Problem: Every line below should be set down exactly as it appears.

(Recorded data)
====

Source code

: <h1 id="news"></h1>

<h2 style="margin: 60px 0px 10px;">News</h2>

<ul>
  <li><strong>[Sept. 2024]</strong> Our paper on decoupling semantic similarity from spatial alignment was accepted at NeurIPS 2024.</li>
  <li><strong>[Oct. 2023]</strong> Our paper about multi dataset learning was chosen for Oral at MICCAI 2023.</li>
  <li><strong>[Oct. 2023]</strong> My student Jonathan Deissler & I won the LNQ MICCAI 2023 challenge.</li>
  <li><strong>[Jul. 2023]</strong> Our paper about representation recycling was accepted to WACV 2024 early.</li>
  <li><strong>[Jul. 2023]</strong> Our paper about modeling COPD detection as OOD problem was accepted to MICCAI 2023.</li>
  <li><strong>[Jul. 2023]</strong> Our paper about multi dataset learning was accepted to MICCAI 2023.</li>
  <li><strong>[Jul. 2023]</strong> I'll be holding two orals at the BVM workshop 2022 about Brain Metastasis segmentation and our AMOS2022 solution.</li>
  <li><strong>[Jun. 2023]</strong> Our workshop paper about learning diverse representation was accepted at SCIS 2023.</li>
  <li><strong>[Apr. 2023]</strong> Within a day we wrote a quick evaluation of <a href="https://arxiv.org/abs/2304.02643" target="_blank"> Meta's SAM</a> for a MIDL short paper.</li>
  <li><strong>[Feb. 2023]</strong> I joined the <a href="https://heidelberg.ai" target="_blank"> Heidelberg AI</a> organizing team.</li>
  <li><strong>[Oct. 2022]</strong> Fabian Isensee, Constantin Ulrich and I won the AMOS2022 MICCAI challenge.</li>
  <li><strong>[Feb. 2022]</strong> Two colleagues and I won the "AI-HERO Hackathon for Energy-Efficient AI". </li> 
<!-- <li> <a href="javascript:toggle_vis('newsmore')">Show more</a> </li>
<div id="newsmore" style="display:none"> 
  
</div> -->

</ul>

====

Exercise solution:
Source code

: <h1 id="news"></h1>

<h2 style="margin: 60px 0px 10px;">News</h2>

<ul>
  <li><strong>[Sept. 2024]</strong> Our paper on decoupling semantic similarity from spatial alignment was accepted at NeurIPS 2024.</li>
  <li><strong>[Oct. 2023]</strong> Our paper about multi dataset learning was chosen for Oral at MICCAI 2023.</li>
  <li><strong>[Oct. 2023]</strong> My student Jonathan Deissler & I won the LNQ MICCAI 2023 challenge.</li>
  <li><strong>[Jul. 2023]</strong> Our paper about representation recycling was accepted to WACV 2024 early.</li>
  <li><strong>[Jul. 2023]</strong> Our paper about modeling COPD detection as OOD problem was accepted to MICCAI 2023.</li>
  <li><strong>[Jul. 2023]</strong> Our paper about multi dataset learning was accepted to MICCAI 2023.</li>
  <li><strong>[Jul. 2023]</strong> I'll be holding two orals at the BVM workshop 2022 about Brain Metastasis segmentation and our AMOS2022 solution.</li>
  <li><strong>[Jun. 2023]</strong> Our workshop paper about learning diverse representation was accepted at SCIS 2023.</li>
  <li><strong>[Apr. 2023]</strong> Within a day we wrote a quick evaluation of <a href="https://arxiv.org/abs/2304.02643" target="_blank"> Meta's SAM</a> for a MIDL short paper.</li>
  <li><strong>[Feb. 2023]</strong> I joined the <a href="https://heidelberg.ai" target="_blank"> Heidelberg AI</a> organizing team.</li>
  <li><strong>[Oct. 2022]</strong> Fabian Isensee, Constantin Ulrich and I won the AMOS2022 MICCAI challenge.</li>
  <li><strong>[Feb. 2022]</strong> Two colleagues and I won the "AI-HERO Hackathon for Energy-Efficient AI". </li> 
<!-- <li> <a href="javascript:toggle_vis('newsmore')">Show more</a> </li>
<div id="newsmore" style="display:none"> 
  
</div> -->

</ul>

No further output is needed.